The battle to change the Financial Services Compensation Scheme’s (FSCS) funding model is nearing a conclusion. The FSA is studying the responses to its consultation paper and while we at Biba recognise that trying to please all, or indeed some, of the interested parties is a daunting task, we believe that we have submitted a sensible, sustainable, affordable and equitable alternative.
In the meantime, the FSCS has recently announced there is a strong possibility that it will be forced to make an interim levy of around £20m on insurance intermediaries as a result of significantly more claims than they expected. This just lends further weight to our call for change.
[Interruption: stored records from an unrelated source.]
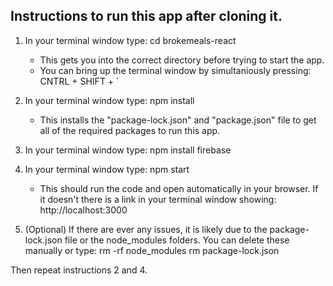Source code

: ## Instructions to run this app after cloning it.

1. In your terminal window type: cd brokemeals-react
    - This gets you into the correct directory before trying to start the app.
    - You can bring up the terminal window by simultaniously pressing: CNTRL + SHIFT + `

2. In your terminal window type: npm install
    - This installs the "package-lock.json" and "package.json" file to get all of the required packages to run this app.

3. In your terminal window type: npm install firebase

4. In your terminal window type: npm start
    - This should run the code and open automatically in your browser. If it doesn't there is a link in your terminal window showing: http://localhost:3000

5. (Optional) If there are ever any issues, it is likely due to the package-lock.json file or the node_modules folders. You can delete these manually or type: 
    rm -rf node_modules
    rm package-lock.json

Then repeat instructions 2 and 4.
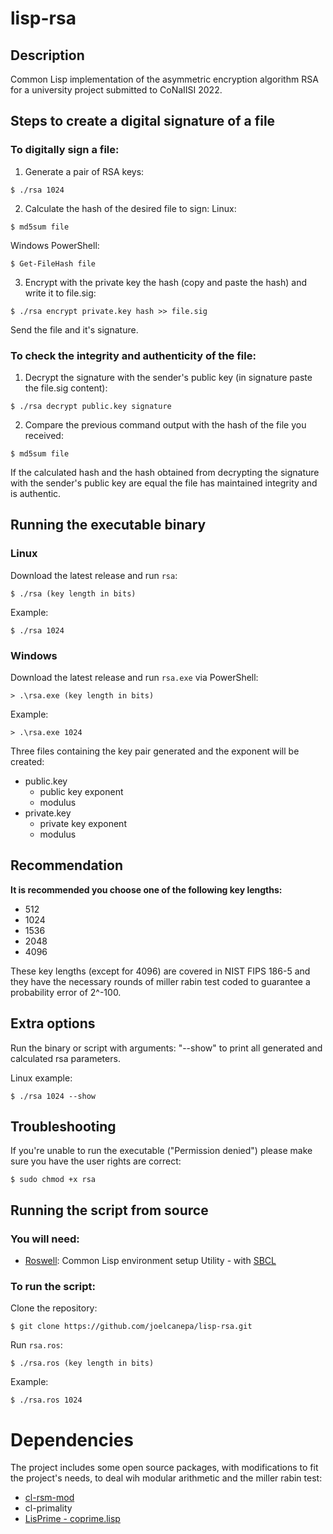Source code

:# lisp-rsa

## Description
Common Lisp implementation of the asymmetric encryption algorithm RSA for a university project submitted to CoNaIISI 2022.

## Steps to create a digital signature of a file
### To digitally sign a file:
1. Generate a pair of RSA keys:
<pre><code>$ ./rsa 1024 </code></pre>

2. Calculate the hash of the desired file to sign:
Linux:
<pre><code>$ md5sum file </code></pre>
Windows PowerShell:
<pre><code>$ Get-FileHash file </code></pre>

3. Encrypt with the private key the hash (copy and paste the hash) and write it to file.sig:
<pre><code>$ ./rsa encrypt private.key hash >> file.sig</code></pre>

Send the file and it's signature.

### To check the integrity and authenticity of the file:

1. Decrypt the signature with the sender's public key (in signature paste the file.sig content):
<pre><code>$ ./rsa decrypt public.key signature</code></pre>

2. Compare the previous command output with the hash of the file you received:
<pre><code>$ md5sum file </code></pre>

If the calculated hash and the hash obtained from decrypting the signature with the sender's public key are equal the file has maintained integrity and is authentic.

## Running the executable binary

### Linux
Download the latest release and run `rsa`:

<pre><code>$ ./rsa (key length in bits) </code></pre>

Example:

<pre><code>$ ./rsa 1024 </code></pre>

### Windows
Download the latest release and run `rsa.exe` via PowerShell:

<pre><code>> .\rsa.exe (key length in bits) </code></pre>

Example:

<pre><code>> .\rsa.exe 1024 </code></pre>

Three files containing the key pair generated and the exponent will be created:
* public.key
  * public key exponent
  * modulus
* private.key
  * private key exponent
  * modulus

## Recommendation
**It is recommended you choose one of the following key lengths:**

* 512
* 1024
* 1536
* 2048
* 4096

These key lengths (except for 4096) are covered in NIST FIPS 186-5 and they have the necessary rounds of miller rabin test coded to guarantee a probability error of 2^-100.

## Extra options

Run the binary or script with arguments: "--show" to print all generated and calculated rsa parameters.

Linux example:
<pre><code>$ ./rsa 1024 --show</code></pre>

## Troubleshooting

If you're unable to run the executable ("Permission denied") please make sure you have the user rights are correct: 
<pre><code>$ sudo chmod +x rsa</code></pre>

## Running the script from source
### You will need:
* [Roswell](https://roswell.github.io/Home.html): Common Lisp environment setup Utility - with [SBCL](https://www.sbcl.org/)

### To run the script:

Clone the repository:

<pre><code>$ git clone https://github.com/joelcanepa/lisp-rsa.git</code></pre>

Run `rsa.ros`:

<pre><code>$ ./rsa.ros (key length in bits) </code></pre>

Example:

<pre><code>$ ./rsa.ros 1024 </code></pre>

# Dependencies

The project includes some open source packages, with modifications to fit the project's needs, to deal wih modular arithmetic and the miller rabin test:

* [cl-rsm-mod](https://sources.debian.org/src/cl-rsm-mod/1.4/mod.lisp/)
* cl-primality
* [LisPrime - coprime.lisp](https://github.com/dradisavljevic/LisPrime/blob/master/coprime.lisp)
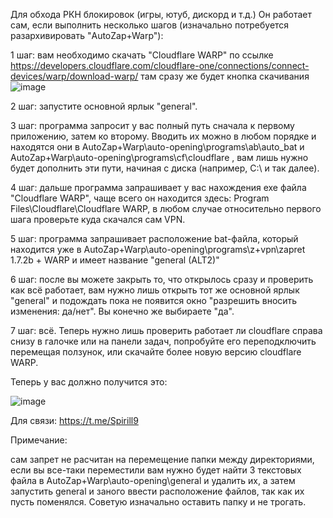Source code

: Для обхода РКН блокировок (игры, ютуб, дискорд и т.д.)
Он работает сам, если выполнить несколько шагов (изначально потребуется разархивировать "AutoZap+Warp"):

1 шаг: вам необходимо скачать "Cloudflare WARP" по ссылке https://developers.cloudflare.com/cloudflare-one/connections/connect-devices/warp/download-warp/  там сразу же будет кнопка скачивания ![image](https://github.com/user-attachments/assets/89206ffc-d247-4870-ac41-9cd1d167d8e2)


2 шаг: запустите основной ярлык "general".

3 шаг: программа запросит у вас полный путь сначала к первому приложению, затем ко второму. Вводить их можно в любом порядке и находятся они в  AutoZap+Warp\auto-opening\programs\ab\auto_bat  и  AutoZap+Warp\auto-opening\programs\cf\cloudflare  , вам лишь нужно будет дополнить эти пути, начиная с диска (например, C:\ и так далее).

4 шаг: дальше программа запрашивает у вас нахождения exe файла "Cloudflare WARP", чаще всего он находится здесь: Program Files\Cloudflare\Cloudflare WARP, в любом случае относительно первого шага проверьте куда скачался сам VPN.

5 шаг: программа запрашивает расположение bat-файла, который находится уже в AutoZap+Warp\auto-opening\programs\z+vpn\zapret 1.7.2b + WARP и имеет название "general (ALT2)"

6 шаг: после вы можете закрыть то, что открылось сразу и проверить как всё работает, вам нужно лишь открыть тот же основной ярлык "general" и подождать пока не появится окно "разрешить вносить изменения: да/нет". Вы конечно же выбираете "да". 

7 шаг: всё. Теперь нужно лишь проверить работает ли cloudflare справа снизу в галочке или на панели задач, попробуйте его переподключить перемещая ползунок, или скачайте более новую версию cloudflare WARP.

Теперь у вас должно получится это:

![image](https://github.com/user-attachments/assets/088b51c7-4285-4ebd-8aca-5932e6e26a9e)




Для связи:
https://t.me/Spirill9


Примечание:

сам запрет не расчитан на перемещение папки между директориями, если вы все-таки переместили вам нужно будет найти 3 текстовых файла в  AutoZap+Warp\auto-opening\general  и удалить их, а затем запустить general и заного ввести расположение файлов, так как их пусть поменялся. Советую изначально оставить папку и не трогать.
The second major consultation paper issued by the FSA in the autumn related to proposed changes to the client money rules. This raised the concept of ‘unconditional risk transfer’ and, after Eric Galbraith’s call from the platform at the 2012 Biba Conference for the industry to come together on agreement for premium handling, we have been working with consultants, insurers and members to do just that.
We hope the results of our efforts will give insurers the comfort to allow most intermediaries to have unconditional risk transfer, to ‘pool’ risk transferred monies into a single bank account and for the arrangements to be the subject of a possible systems and controls audit.
Turning to Europe and the revision of the Insurance Mediation Directive. Through our involvement with BIPAR (the European Federation of Insurance Intermediaries), we have been working on this revision for more than four years. The fruits of this labour can be seen in the pan-European unity among insurance brokers and intermediaries, where there is uniformity of views on each of the major issues within the current proposed text. This enables lobbying at European level to be done with one voice – a fundamentally important tool when lobbying.
There is still no hard and fast timetable for when the IMD2 will be published, though those in the know suggest it could either be accelerated as both Solvency II and MIFID2 have stalled, or it could move further down the priority list as banking union takes up more and more of officialdom’s time.
And finally, among all this talk of what might happen and when, the Financial Services Bill has received Royal Ascent and so on 1 April the FSA will be replaced by the Financial Conduct Authority, first mooted by the Conservatives when in opposition in 2009. Compared with the “A Fairytale of New York”, that is almost overnight.